When using "fixed effect" in a statistical model, clearly define which variables are being treated as fixed effects and justify this choice based on your research question and the nature of your data. For example, state: "We included year as a fixed effect to control for annual variations that affect all observations equally."

Common error

Avoid using "fixed effect" interchangeably with "random effect". A common mistake is to treat a variable as a fixed effect when it should be a random effect, or vice versa. Understand that fixed effects are constant across individuals or groups, while random effects vary. Choose the appropriate model based on whether you want to make inferences specific to the levels of the variable (fixed) or about the population from which the levels were sampled (random).
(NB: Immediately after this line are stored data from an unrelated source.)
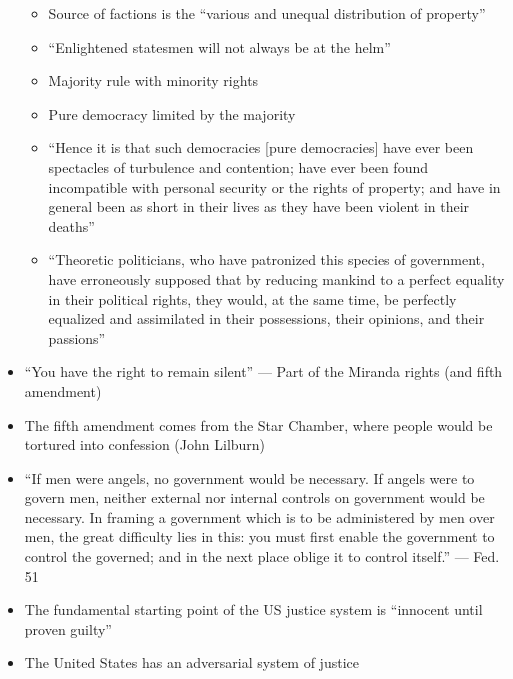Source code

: \documentclass[12pt]{article}
\begin{document}
\begin{itemize}
\begin{itemize}
      \item Source of factions is the “various and unequal distribution of property”

      \item “Enlightened statesmen will not always be at the helm”

      \item Majority rule with minority rights

      \item Pure democracy limited by the majority

      \item “Hence it is that such democracies [pure democracies] have ever been spectacles of turbulence and contention; have ever been found incompatible with personal security or the rights of property; and have in general been as short in their lives as they have been violent in their deaths”

      \item “Theoretic politicians, who have patronized this species of government, have erroneously supposed that by reducing mankind to a perfect equality in their political rights, they would, at the same time, be perfectly equalized and assimilated in their possessions, their opinions, and their passions”

    \end{itemize}

  \item “You have the right to remain silent” — Part of the Miranda rights (and fifth amendment)

  \item The fifth amendment comes from the Star Chamber, where people would be tortured into confession (John Lilburn)

  \item “If men were angels, no government would be necessary. If angels were to govern men, neither external nor internal controls on government would be necessary. In framing a government which is to be administered by men over men, the great difficulty lies in this: you must first enable the government to control the governed; and in the next place oblige it to control itself.” — Fed. 51

  \item The fundamental starting point of the US justice system is “innocent until proven guilty”

  \item The United States has an adversarial system of justice

\end{itemize}
\end{document}
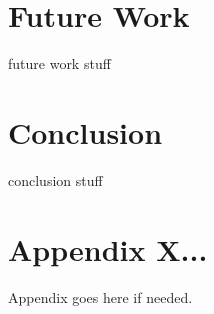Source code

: \documentclass[jair,twoside,11pt,theapa]{article}
\begin{document}
\section{Future Work}
\label{future-work}

future work stuff

\section{Conclusion}
\label{conclusion}
conclusion stuff


\appendix
\section*{Appendix X...}

Appendix goes here if needed.

\vskip 0.2in


\end{document}
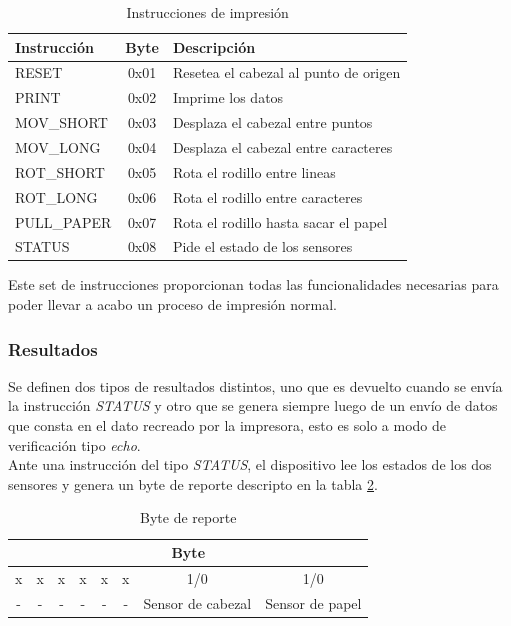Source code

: \begin{table}[ht]
\centering
\begin{tabular}{|l|c|l|} 												\hline
\rowcolor[gray]{.9}
Instrucci\'on & Byte & Descripci\'on 								\\ 	\hline
RESET 		&	0x01	&	Resetea el cabezal	al punto de origen	\\	\hline
PRINT 		&	0x02	&	Imprime los datos						\\	\hline
MOV\_SHORT 	&  	0x03	&	Desplaza el cabezal entre puntos		\\	\hline
MOV\_LONG  	&  	0x04	&	Desplaza el cabezal entre caracteres	\\	\hline
ROT\_SHORT 	&	0x05	&	Rota el rodillo entre lineas			\\	\hline
ROT\_LONG   &	0x06	&	Rota el rodillo entre caracteres		\\	\hline
PULL\_PAPER	&	0x07	&	Rota el rodillo hasta sacar el papel	\\	\hline
STATUS		&	0x08	&	Pide el estado de los sensores			\\	\hline
\end{tabular}
\caption{Instrucciones de impresi\'on} 
\label{tab:instructions_set}
\end{table}

Este set de instrucciones proporcionan todas las funcionalidades necesarias
para poder llevar a acabo un proceso de impresi\'on normal.

\subsubsection{Resultados}
%
Se definen dos tipos de resultados distintos, uno que es devuelto cuando se
env\'ia la instrucci\'on \emph{STATUS} y otro que se genera siempre luego de un
env\'io de datos que consta en el dato recreado por la impresora, esto es solo
a
modo de verificaci\'on tipo \emph{echo}.\\

Ante una instrucci\'on del tipo \emph{STATUS}, el dispositivo lee los estados
de los dos sensores y genera un byte de reporte descripto en la tabla
\ref{tab:report_byte}.


\begin{table}[ht]
\centering
\begin{tabular}{|c|c|c|c|c|c|c|c|}									\hline
\multicolumn{8}{|c|}{Byte}										\\	\hline
x & x & x & x & x & x & 1/0 & 1/0 								\\ 	\hline
- & - & - & - & - & - & Sensor de cabezal & Sensor de papel		\\	\hline
\end{tabular}
\caption{Byte de reporte} 
\label{tab:report_byte}
\end{table}

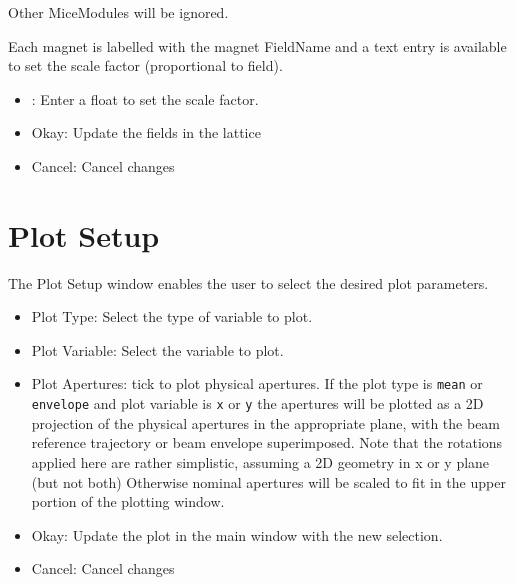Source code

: Other MiceModules will be ignored.

Each magnet is labelled with the magnet FieldName and a text entry is available
to set the scale factor (proportional to field).

\begin{itemize}
\item <field entries>: Enter a float to set the scale factor.
\item Okay: Update the fields in the lattice
\item Cancel: Cancel changes
\end{itemize}

\section{Plot Setup}
The Plot Setup window enables the user to select the desired plot parameters.

\begin{itemize}
\item Plot Type: Select the type of variable to plot.
\item Plot Variable: Select the variable to plot.
\item Plot Apertures: tick to plot physical apertures. If the plot type is
\verb|mean| or \verb|envelope| and plot variable is \verb|x| or \verb|y| the 
apertures will be 
plotted as a 2D projection of the physical apertures in the appropriate plane,
with the beam reference trajectory or beam envelope superimposed. Note that the
rotations applied here are rather simplistic, assuming a 2D geometry in x or y
plane (but not both) Otherwise nominal apertures will be scaled to fit in the 
upper portion of the plotting window.
\item Okay: Update the plot in the main window with the new selection.
\item Cancel: Cancel changes
\end{itemize}


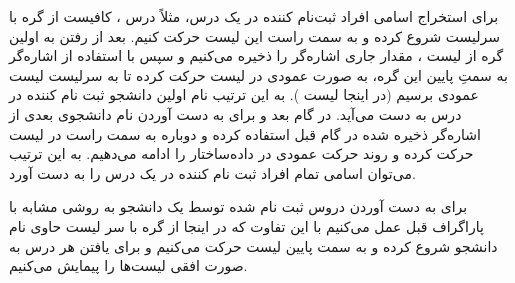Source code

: برای استخراج اسامی افراد ثبت‌نام کننده در یک درس، مثلاً درس {} ، کافیست از گره با سرلیست {} شروع کرده و به سمت راست این لیست حرکت کنیم. بعد از رفتن به اولین گره از لیست {} ، مقدار جاری اشاره‌گر را ذخیره می‌کنیم و سپس با استفاده از اشاره‌گر به سمتِ پایین این گره، به صورت عمودی در لیست حرکت کرده تا به سرلیست لیست عمودی برسیم (در اینجا لیست {}). به این ترتیب نام اولین دانشجو ثبت نام کننده در درس {} به دست می‌‌آید. در گام بعد و برای به دست آوردن نام دانشجوی بعدی از اشاره‌گر ذخیره شده در گام قبل استفاده کرده و دوباره به سمت راست در لیست {} حرکت کرده و روند حرکت عمودی در داده‌ساختار را ادامه می‌دهیم. به این ترتیب می‌توان اسامی تمام افراد ثبت نام کننده در یک درس را به دست آورد.

برای به دست آوردن دروس ثبت نام شده توسط یک دانشجو به روشی مشابه با پاراگراف قبل عمل می‌کنیم با این تفاوت که در اینجا از گره با سر لیست حاوی نام دانشجو شروع کرده و به سمت پایین لیست حرکت می‌کنیم و برای یافتن هر درس به صورت افقی لیست‌ها را پیمایش می‌کنیم.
Antonio Rotolo, PhD - Digital Humanist | Computational Linguist | CEO @Ludwig.guru

Antonio Rotolo, PhD

Digital Humanist | Computational Linguist | CEO @Ludwig.guru

Source & Trust

81%

Authority and reliability

4.1/5

Expert rating

Real-world application tested

Linguistic Context

The phrase "fixed effect" functions primarily as a noun phrase in statistical and econometric contexts. It is used to describe a type of variable in a model that is constant across individuals or groups. As Ludwig AI indicates, it's a well-recognized term in statistical analysis.
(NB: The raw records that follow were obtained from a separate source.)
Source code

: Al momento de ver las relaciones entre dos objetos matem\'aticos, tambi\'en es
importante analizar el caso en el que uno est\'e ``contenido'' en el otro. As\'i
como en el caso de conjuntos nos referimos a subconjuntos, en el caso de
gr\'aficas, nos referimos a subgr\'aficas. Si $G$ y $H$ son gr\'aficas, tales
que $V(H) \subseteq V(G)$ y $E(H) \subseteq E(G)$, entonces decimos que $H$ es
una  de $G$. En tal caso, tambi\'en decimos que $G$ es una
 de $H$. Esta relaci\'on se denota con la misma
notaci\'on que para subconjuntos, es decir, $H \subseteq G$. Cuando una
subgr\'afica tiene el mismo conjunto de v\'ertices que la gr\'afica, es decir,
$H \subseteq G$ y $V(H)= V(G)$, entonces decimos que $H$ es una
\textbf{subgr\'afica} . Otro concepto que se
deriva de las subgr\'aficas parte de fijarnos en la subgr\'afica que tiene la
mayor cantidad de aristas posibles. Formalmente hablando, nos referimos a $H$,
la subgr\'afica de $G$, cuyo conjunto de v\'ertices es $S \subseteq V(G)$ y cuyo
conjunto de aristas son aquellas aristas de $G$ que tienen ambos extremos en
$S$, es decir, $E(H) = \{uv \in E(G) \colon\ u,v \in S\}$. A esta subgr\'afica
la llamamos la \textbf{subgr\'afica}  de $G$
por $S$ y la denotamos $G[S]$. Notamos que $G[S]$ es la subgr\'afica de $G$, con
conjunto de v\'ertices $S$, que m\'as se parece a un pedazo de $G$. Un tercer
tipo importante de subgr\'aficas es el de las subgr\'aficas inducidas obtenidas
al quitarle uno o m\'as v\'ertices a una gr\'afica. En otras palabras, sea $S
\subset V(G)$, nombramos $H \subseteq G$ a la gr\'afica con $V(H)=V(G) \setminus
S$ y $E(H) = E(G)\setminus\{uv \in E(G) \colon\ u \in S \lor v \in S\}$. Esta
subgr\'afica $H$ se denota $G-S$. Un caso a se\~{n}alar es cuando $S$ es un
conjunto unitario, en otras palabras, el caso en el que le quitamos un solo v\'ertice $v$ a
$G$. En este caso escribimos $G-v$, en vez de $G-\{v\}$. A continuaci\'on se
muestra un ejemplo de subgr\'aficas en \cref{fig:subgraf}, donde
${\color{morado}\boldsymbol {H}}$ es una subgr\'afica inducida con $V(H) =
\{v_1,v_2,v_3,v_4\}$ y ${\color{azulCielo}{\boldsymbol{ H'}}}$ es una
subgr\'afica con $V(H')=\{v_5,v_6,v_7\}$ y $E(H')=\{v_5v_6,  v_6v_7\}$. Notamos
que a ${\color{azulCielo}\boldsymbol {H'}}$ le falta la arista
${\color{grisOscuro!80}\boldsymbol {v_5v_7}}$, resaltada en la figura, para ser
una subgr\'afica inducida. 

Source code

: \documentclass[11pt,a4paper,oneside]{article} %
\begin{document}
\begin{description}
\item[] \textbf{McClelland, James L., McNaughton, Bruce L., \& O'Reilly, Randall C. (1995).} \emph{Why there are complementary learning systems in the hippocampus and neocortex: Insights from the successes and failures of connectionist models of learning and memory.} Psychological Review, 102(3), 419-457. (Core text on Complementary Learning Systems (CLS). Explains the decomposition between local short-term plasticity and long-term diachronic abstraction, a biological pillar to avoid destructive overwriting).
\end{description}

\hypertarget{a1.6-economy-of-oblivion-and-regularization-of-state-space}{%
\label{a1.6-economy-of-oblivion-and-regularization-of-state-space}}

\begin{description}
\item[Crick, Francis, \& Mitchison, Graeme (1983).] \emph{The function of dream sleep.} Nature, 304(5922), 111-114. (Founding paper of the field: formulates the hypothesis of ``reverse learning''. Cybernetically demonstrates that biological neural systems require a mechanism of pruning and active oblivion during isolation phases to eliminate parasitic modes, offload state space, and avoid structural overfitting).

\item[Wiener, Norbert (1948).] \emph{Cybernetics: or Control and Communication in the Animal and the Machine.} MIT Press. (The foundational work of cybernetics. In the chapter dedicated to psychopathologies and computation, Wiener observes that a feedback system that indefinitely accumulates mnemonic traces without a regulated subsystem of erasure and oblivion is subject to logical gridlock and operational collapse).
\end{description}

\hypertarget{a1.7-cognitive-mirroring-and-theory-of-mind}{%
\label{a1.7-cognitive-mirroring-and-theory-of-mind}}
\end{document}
Expression frequency: Common

Frequent in

Science

100%

Less common in

News & Media

0%

Formal & Business

0%

Encyclopedias

0%

Ludwig's WRAP-UP

The phrase "fixed effect" is a well-established term in statistical modeling, specifically used to describe variables that remain constant across individuals or groups. Ludwig AI confirms its correctness and usability. Its primary function is to control for unobserved heterogeneity in regression models, making it a key concept in econometrics and statistical analysis. As shown in the examples, it is predominantly used in scientific and academic research. While alternatives like "constant effect" exist, "fixed effect" maintains its precision in technical contexts. By understanding its purpose and appropriate usage, researchers can effectively apply it in their analyses, avoiding common pitfalls such as confusing it with "random effect".

FAQs

How is "fixed effect" used in regression analysis?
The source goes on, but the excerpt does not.